次に、透明な薬効成分の液体を、別の餌に混ぜて与える。鶏は、やはり何事もなかったかのように餌を啄んだ。


「そしてこちらが、本来この毒が持っていた、ごく微量の薬効成分だ。これ自体に毒性はない。もちろん、魂も入っていない。ただの、物質だ」


俺がそう宣言し終えた瞬間、講堂は万雷の拍手に包まれた。


いや、正確には、薬師や学者、そして知的な装いの貴族や商人たちが、興奮した面持ちで立ち上がり、惜しみない賞賛の拍手を送っているのだ。彼らの目には、畏怖ではなく、新たな知識への探究心と、理性が蒙昧に打ち勝ったことへの純粋な喜びが輝いていた。

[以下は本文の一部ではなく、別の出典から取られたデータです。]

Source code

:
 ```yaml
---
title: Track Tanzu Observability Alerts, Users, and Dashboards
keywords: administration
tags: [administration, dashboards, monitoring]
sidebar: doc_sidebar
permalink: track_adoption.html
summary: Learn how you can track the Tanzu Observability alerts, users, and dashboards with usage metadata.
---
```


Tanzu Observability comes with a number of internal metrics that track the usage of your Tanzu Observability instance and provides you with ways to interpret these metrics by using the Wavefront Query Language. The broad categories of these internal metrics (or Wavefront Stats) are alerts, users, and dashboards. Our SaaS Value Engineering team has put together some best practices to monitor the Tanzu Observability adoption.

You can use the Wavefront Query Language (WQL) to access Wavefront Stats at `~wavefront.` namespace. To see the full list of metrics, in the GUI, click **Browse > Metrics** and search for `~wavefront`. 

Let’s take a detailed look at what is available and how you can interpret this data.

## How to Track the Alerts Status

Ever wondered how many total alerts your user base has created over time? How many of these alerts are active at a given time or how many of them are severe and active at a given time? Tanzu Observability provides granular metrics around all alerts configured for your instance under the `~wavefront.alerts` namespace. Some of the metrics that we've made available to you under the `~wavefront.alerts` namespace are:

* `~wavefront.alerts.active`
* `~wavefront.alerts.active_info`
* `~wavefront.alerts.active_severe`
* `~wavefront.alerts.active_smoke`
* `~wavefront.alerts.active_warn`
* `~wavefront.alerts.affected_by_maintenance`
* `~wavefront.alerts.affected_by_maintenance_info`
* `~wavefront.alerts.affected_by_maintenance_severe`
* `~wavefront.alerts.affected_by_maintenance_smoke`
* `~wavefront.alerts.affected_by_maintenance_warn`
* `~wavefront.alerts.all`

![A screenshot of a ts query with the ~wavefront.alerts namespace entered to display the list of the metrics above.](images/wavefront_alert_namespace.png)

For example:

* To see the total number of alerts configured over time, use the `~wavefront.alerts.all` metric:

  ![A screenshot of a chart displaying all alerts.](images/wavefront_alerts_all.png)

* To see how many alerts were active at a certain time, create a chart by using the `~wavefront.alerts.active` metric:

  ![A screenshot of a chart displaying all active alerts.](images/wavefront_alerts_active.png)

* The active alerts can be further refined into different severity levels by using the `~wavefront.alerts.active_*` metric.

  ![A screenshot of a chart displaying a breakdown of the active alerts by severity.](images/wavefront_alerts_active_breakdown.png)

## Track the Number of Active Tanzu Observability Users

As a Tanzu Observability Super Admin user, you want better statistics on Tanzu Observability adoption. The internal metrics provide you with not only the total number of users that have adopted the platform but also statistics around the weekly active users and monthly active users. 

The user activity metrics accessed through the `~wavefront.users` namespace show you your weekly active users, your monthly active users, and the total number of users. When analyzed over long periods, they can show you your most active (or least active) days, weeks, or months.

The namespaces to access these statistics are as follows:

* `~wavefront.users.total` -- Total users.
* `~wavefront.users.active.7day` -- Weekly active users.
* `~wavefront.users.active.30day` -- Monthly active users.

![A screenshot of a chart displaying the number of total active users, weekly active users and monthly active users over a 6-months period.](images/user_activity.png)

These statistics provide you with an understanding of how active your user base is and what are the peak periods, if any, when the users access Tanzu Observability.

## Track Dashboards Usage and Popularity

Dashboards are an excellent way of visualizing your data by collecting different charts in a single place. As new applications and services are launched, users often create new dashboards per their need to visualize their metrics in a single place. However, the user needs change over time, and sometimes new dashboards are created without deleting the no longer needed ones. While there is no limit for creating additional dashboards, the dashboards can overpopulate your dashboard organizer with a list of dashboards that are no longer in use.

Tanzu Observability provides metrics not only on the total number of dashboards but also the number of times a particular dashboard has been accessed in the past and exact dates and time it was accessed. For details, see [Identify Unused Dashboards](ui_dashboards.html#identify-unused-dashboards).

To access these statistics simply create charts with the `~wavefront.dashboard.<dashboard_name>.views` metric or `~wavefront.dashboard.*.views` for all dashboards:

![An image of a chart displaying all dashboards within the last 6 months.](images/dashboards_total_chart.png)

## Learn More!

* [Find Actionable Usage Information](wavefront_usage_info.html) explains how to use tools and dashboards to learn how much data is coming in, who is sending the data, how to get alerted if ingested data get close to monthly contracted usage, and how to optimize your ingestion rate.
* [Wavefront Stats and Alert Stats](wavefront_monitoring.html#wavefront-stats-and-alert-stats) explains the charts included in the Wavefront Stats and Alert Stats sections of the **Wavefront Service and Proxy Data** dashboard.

その輪の中心で、アルケムギルド長が満足げに頷きながら、ゆっくりと立ち上がった。


「皆の者、静粛に!」


彼の威厳に満ちた声が響き渡ると、講堂の拍手は次第に収まっていった。


「今、我々は歴史の転換点に立ち会った! カガヤ殿が示したのは、古の経験と勘に頼る我々の薬師学とは一線を画す、新たなる学問の夜明けじゃ! これは『分離薬学』とでも呼ぶべき、論理と事実に裏打ちされた、偉大なる一歩じゃ! 薬師ギルドは、カガヤ殿のこの功績を最大級に評価し、彼の研究を全面的に支援することを、ここに宣言する!」


アルケムの力強い宣言に、薬師たちは再び熱狂的な拍手で応えた。


だが、俺はその熱狂の中心にいながら、客席の後方で、何が起きたか分からず戸惑っている一般市民たちの顔も、はっきりと見ていた。彼らの目には、まだ拭いきれない疑念と、理解できないものへの漠然とした不安が浮かんでいる。


(なるほどな…)


理性ある者たちの信頼は、勝ち取れた。

だが、人の心に根付いた恐怖や迷信は、一度の公開実験で消え去るほど、単純なものではないらしい。


俺の戦いは、まだ始まったばかりだ。

最後まで読んでくださり、本当にありがとうございます!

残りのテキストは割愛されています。